Since in this paper, we investigate [9, Theorem 1.1(f)], our parameters are as in the last row [case (f)] of Table 1 in [9]. In fact, \(a=q^m\), \(v=ap\), \(b=|\mathcal {U}|=sp+1=q^n\), \(r=q^n(a-1)/a\) and \(\lambda =|W\cap W_i|=p(a-2)+(b-a)/as\), for \(i=1,2,\ldots ,sp\). We have also that \(2\le s\le a-1\le p-2\). We have that \(|B {\setminus } W|=p\), by our assumption. Let \(H_C\) be the stabilizer of C in H. Then, \(H_C\) leaves W and \(B {\setminus } W\) invariant. Since \(\Gamma _{\mathcal {B}}\) is (G, 2)-arc-transitive, H is 2-transitive on \(\mathcal {U}\), and therefore, \(H_C\) is transitive on \(\mathcal {U}{\setminus } \{C\}\). In fact, \(\Gamma \), \(\Gamma _{\mathcal {B}}\), and H satisfy the conditions in the seventh row of Table 1 in [9]. Therefore, we have that \(H=N\rtimes H_C\) is an affine group (isomorphic to a subgroup of \(\mathrm{AGL}(n, q)\)), where \(N \cong \mathbb {Z}_q^n\) is an elementary abelian group of order \(sp+1=q^n\) and is the minimal normal subgroup of H acting regularly on \(\mathcal {U}\) with \(C_H(N)=N\), and \(H_C\) is isomorphic to a subgroup of \(\mathrm{GL}_n(q)\) and acts transitively on subgroups of order q in N. We note that since the case \(q=2\) is considered in [7], so we may assume that q is an odd prime. Since \(sp=q^n-1\), we get that \(H_C\) is of even order. Let P(N) be the set of subgroups of order q in N.
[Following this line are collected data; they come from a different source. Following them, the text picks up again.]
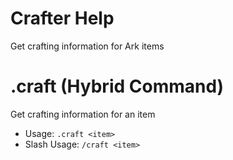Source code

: # Crafter Help

Get crafting information for Ark items

# .craft (Hybrid Command)
Get crafting information for an item<br/>
 - Usage: `.craft <item>`
 - Slash Usage: `/craft <item>`
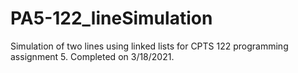 # PA5-122_lineSimulation
Simulation of two lines using linked lists for CPTS 122 programming assignment 5. Completed on 3/18/2021.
Since \(\mathcal {U}{\setminus }\{C\}\) has exactly sp element and \(H_C\) is transitive on it, sp divides the order of \(H_C\). Since p is a prime, \(H_C\) contains an element of order p, say, x and an involution say, z. Define

$$\begin{aligned} M := \langle x,z\rangle \le H_C,\;\, P := \langle N,x,z\rangle = N \rtimes M \le H,\;\, X:=\langle x\rangle . \end{aligned}$$

Lemma 2.2

The following hold:

(i):

\(C_N(x)=1\) and X has s orbit on \(\mathcal {U}{\setminus } \{C\}\).

(ii):

X fixes W and \(B {\setminus } W\) setwise and is fixed-point-free on each of them.

(iii):

X is regular on \(B {\setminus } W\).

Proof

1. (i)

   By coprime action (see [1, Sect. 24]), we have \(N=C_N(X)\oplus [N,x]\). Let I be the set of elements in \(\mathcal {U}\) fixed by X. Then, for \(y\in C_N(x)\), we have \(C^y\in I\). If \(C_i\in I\), then there is \(y\in N\), such that \(C_i=C^y\) which implies that \(y\in C_N(x)\). Hence, \(|I|=|C_N(x)|\).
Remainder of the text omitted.